- _Brief_: In the listing below, how many lines include "print"? Give the number and no other text.

- _Records_:

──────────

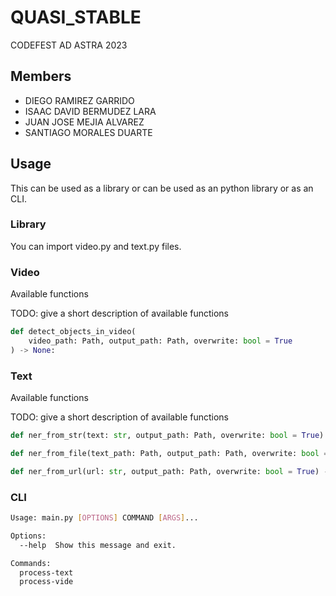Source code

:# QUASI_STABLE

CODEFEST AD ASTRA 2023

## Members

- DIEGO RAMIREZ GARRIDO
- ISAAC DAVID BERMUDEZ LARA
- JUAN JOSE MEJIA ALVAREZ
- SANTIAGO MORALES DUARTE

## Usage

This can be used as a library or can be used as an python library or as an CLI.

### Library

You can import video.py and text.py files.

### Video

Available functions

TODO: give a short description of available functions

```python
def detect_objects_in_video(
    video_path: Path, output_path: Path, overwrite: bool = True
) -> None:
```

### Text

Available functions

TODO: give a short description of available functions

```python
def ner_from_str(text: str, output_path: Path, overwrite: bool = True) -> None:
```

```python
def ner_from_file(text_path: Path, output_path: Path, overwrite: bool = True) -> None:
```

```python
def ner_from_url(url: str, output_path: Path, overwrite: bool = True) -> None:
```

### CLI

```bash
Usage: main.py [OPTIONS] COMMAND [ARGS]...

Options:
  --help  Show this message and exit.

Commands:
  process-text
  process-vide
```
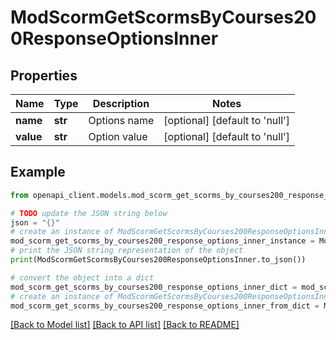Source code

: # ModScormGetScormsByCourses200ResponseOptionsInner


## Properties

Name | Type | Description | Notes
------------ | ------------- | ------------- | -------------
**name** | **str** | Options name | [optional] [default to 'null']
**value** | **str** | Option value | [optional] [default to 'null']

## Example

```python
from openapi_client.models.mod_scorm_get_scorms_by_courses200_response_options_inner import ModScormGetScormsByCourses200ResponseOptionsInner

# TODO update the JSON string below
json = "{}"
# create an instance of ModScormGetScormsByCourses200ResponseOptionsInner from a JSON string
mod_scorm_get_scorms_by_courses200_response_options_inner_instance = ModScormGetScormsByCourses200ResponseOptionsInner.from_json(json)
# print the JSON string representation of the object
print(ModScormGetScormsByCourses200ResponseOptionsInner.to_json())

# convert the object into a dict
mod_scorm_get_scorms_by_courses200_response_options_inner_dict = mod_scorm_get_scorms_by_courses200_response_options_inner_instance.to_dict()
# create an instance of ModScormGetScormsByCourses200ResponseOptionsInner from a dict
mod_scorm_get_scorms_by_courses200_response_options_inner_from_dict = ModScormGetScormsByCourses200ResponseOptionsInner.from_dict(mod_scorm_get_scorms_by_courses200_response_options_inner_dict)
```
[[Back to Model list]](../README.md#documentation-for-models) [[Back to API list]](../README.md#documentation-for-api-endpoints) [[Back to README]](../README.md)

──────────

- _Worked solution_: 2